> [Exercise brief]: Only the images are to be dropped; the records themselves must be repeated exactly.

____

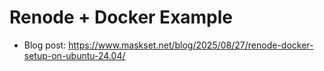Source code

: # Renode + Docker Example

+ Blog post: https://www.maskset.net/blog/2025/08/27/renode-docker-setup-on-ubuntu-24.04/

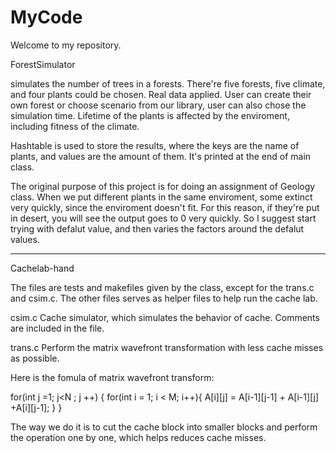 MyCode
======

Welcome to my repository.



ForestSimulator

simulates the number of trees in a forests. There're five forests, five climate, and four plants could be chosen. Real data applied.  User can create their own forest or choose scenario from our library, user can also chose the simulation time. Lifetime of the plants is affected by the enviroment, including fitness of the climate. 

Hashtable is used to store the results, where the keys are the name of plants, and values are the amount of them. It's printed at the end of main class.

The original purpose of this project is for doing an assignment of Geology class. When we put different plants in the same enviroment, some extinct very quickly, since the enviroment doesn't fit. For this reason, if they're put in desert, you will see the output goes to 0 very quickly. So I suggest start trying with defalut value, and then varies the factors around the defalut values. 

----------------------------------------------------

Cachelab-hand

The files are tests and makefiles given by the class, except for the trans.c and csim.c. The other files serves as helper files to help run the cache lab. 

csim.c
Cache simulator, which simulates the behavior of cache. Comments are included in the file.

trans.c
Perform the matrix wavefront transformation with less cache misses as possible.

Here is the fomula of matrix wavefront transform:

for(int j =1; j<N ; j ++)
{
	for(int i = 1; i < M; i++){
		A[i][j] = A[i-1][j-1] + A[i-1][j] +A[i][j-1];
	}
}

The way we do it is to cut the cache block into smaller blocks and perform the operation one by one, which helps reduces cache misses.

____

> [Output for this exercise]:
Source code

: # Renode + Docker Example

+ Blog post: https://www.maskset.net/blog/2025/08/27/renode-docker-setup-on-ubuntu-24.04/

 MyCode
======

Welcome to my repository.



ForestSimulator

simulates the number of trees in a forests. There're five forests, five climate, and four plants could be chosen. Real data applied.  User can create their own forest or choose scenario from our library, user can also chose the simulation time. Lifetime of the plants is affected by the enviroment, including fitness of the climate. 

Hashtable is used to store the results, where the keys are the name of plants, and values are the amount of them. It's printed at the end of main class.

The original purpose of this project is for doing an assignment of Geology class. When we put different plants in the same enviroment, some extinct very quickly, since the enviroment doesn't fit. For this reason, if they're put in desert, you will see the output goes to 0 very quickly. So I suggest start trying with defalut value, and then varies the factors around the defalut values. 

----------------------------------------------------

Cachelab-hand

The files are tests and makefiles given by the class, except for the trans.c and csim.c. The other files serves as helper files to help run the cache lab. 

csim.c
Cache simulator, which simulates the behavior of cache. Comments are included in the file.

trans.c
Perform the matrix wavefront transformation with less cache misses as possible.

Here is the fomula of matrix wavefront transform:

for(int j =1; j<N ; j ++)
{
	for(int i = 1; i < M; i++){
		A[i][j] = A[i-1][j-1] + A[i-1][j] +A[i][j-1];
	}
}

The way we do it is to cut the cache block into smaller blocks and perform the operation one by one, which helps reduces cache misses.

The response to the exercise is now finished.